Tilt sensors to dominate gaming?
Tilt sensors on portable games are nothing new, there have been Game Boy Color and Game Boy Advance games that had tilt sensors built into their cartridges (Kirby's Tilt & Tumble and Warioware's Twisted), but only a tiny number of such games appeared due to the extra expense of making the non-standard cartridges as the tilt sensor wasn't built into the GBC or GBA consoles themselves.
Tilt sensors on home console games are also nothing new, but just like portable games they've been held back because they've only been available as special add-on accessories that the vast majority of gamers will never buy. If most potential customers don't have the relevant add-on, very few publishers will support it in their software. The only way to break this cycle of non-support is to include tilt sensors as standard on the hardware, and that is exactly what Nintendo and Sony intend to do now, at least on their home consoles.Launching worldwide over the next few months, the Nintendo Wii and Sony PlayStation 3 will join the Microsoft Xbox 360 as the next generation of home games consoles. While the 360 has a completely conventional joypad, the PS3 and Wii will both feature tilt sensors as standard in their controllers, and the Wii controller will also have a 3D position sensor. These are significant developments, not because the sensors offer anything technologically new (they aren't new) but because the tilt technology is included as standard for the first time, so developers can afford to use them in games intended for a wide audience.

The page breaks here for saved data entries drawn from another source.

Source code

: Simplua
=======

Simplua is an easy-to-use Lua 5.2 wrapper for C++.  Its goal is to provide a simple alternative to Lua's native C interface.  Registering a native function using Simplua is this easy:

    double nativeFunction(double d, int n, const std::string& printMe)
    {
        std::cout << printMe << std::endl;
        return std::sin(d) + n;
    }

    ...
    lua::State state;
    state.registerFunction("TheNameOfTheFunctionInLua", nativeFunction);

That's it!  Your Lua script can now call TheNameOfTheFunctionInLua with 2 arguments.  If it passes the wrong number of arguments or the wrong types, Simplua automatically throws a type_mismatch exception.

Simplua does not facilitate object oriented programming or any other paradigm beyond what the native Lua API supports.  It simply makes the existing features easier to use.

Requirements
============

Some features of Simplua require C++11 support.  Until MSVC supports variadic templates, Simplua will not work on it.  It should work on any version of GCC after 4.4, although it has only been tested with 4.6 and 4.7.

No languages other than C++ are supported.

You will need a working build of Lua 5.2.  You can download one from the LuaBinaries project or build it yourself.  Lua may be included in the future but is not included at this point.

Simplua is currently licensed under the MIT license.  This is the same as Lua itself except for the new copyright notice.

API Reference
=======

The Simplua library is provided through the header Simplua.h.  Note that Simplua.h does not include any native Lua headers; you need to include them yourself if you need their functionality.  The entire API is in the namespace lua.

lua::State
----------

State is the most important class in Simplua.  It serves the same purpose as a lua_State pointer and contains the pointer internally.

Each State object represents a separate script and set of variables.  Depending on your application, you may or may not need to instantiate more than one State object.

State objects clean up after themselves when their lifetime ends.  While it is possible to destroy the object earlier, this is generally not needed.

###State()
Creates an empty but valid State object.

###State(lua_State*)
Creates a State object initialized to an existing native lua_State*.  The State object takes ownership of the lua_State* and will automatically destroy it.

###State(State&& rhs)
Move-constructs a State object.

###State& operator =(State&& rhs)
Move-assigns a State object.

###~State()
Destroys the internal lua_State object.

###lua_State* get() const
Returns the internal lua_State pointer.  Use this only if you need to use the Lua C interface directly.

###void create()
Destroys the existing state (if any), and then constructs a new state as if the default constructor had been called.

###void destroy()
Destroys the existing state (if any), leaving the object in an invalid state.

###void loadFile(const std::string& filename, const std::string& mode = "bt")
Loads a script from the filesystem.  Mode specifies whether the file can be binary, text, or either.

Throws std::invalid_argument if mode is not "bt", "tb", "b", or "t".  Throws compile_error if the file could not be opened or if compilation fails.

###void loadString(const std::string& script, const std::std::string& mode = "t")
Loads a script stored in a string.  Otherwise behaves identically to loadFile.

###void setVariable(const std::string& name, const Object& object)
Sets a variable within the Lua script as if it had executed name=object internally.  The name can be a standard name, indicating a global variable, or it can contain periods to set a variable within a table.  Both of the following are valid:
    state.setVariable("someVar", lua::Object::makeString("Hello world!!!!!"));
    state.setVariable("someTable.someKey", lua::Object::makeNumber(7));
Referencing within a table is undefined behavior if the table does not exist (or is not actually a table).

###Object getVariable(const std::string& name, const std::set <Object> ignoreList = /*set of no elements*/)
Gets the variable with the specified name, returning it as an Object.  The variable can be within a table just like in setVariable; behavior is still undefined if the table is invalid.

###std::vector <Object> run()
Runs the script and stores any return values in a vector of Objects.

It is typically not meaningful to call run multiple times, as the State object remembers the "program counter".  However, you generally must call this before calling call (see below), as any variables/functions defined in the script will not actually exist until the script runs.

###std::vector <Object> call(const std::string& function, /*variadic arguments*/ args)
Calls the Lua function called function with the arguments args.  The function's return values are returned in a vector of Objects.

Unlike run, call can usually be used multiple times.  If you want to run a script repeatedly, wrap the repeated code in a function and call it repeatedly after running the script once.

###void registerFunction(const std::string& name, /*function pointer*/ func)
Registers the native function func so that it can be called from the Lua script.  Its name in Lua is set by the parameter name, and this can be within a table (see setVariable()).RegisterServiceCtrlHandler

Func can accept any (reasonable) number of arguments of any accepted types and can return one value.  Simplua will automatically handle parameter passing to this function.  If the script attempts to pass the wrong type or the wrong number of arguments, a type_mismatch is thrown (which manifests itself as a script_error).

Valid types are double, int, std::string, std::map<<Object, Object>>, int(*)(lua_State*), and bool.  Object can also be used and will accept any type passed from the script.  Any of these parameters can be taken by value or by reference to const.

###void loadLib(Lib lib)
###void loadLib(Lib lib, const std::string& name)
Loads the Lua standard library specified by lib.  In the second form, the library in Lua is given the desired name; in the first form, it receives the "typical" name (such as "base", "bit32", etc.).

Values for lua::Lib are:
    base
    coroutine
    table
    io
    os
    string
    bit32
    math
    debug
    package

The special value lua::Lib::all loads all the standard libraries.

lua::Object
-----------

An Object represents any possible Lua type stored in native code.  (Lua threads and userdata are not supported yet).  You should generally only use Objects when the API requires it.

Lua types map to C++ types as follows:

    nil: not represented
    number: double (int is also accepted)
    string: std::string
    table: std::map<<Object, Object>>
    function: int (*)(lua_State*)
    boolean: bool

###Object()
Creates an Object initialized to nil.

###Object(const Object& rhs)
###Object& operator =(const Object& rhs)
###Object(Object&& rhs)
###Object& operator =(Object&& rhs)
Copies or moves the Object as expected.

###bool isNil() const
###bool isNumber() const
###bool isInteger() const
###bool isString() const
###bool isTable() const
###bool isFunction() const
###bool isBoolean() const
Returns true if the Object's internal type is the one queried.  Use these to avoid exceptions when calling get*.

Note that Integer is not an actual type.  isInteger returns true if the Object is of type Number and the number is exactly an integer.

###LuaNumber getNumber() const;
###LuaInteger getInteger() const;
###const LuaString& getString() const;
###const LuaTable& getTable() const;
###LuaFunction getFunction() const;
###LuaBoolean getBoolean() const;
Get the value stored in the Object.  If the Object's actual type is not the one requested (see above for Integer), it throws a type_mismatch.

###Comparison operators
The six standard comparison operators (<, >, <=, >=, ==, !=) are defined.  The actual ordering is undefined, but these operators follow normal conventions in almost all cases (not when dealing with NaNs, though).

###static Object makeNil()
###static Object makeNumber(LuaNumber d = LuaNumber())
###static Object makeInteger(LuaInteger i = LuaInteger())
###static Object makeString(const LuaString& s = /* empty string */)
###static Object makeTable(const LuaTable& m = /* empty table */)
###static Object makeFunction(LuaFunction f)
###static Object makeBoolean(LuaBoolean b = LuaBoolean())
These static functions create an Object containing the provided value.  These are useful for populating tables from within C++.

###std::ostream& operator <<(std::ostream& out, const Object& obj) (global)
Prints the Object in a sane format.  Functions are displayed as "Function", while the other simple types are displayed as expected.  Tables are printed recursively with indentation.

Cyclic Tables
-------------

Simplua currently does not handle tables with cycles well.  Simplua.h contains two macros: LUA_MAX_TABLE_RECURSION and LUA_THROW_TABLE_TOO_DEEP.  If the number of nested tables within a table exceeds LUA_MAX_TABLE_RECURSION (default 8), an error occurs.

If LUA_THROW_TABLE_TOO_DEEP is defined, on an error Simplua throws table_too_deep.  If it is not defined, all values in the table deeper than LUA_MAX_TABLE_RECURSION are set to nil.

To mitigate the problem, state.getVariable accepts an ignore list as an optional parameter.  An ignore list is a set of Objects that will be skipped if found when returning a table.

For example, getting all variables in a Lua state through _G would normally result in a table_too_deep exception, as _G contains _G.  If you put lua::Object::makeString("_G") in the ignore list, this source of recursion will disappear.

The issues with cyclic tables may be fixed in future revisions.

The PS3's tilt sensor appears to have been a last-minute addition after the expected rumble feature was removed due to legal difficulties with the patent holders, and few games will support tilt on the PS3 (at least to begin with). The Wii's tilt and position sensors have been in the controller from the beginning however, in fact the entire Wii console has been built around the concept of controlling games just by waving your hand. Nintendo aims to attract new gamers to the console world by making the whole process of controlling a game less intimidating and complicated, they even made their controller resemble a television remote control rather than the usual joypad.
The relevance of the PS3 and Wii for tilt games on phones is clear: there will soon be a vast amount of money poured into developing games with tilt-based gameplay. The ideas behind the games, and indeed the games themselves, could easily find their way onto smartphones, as long as tilt sensors in smartphones become widespread enough to justify publishing games that support them.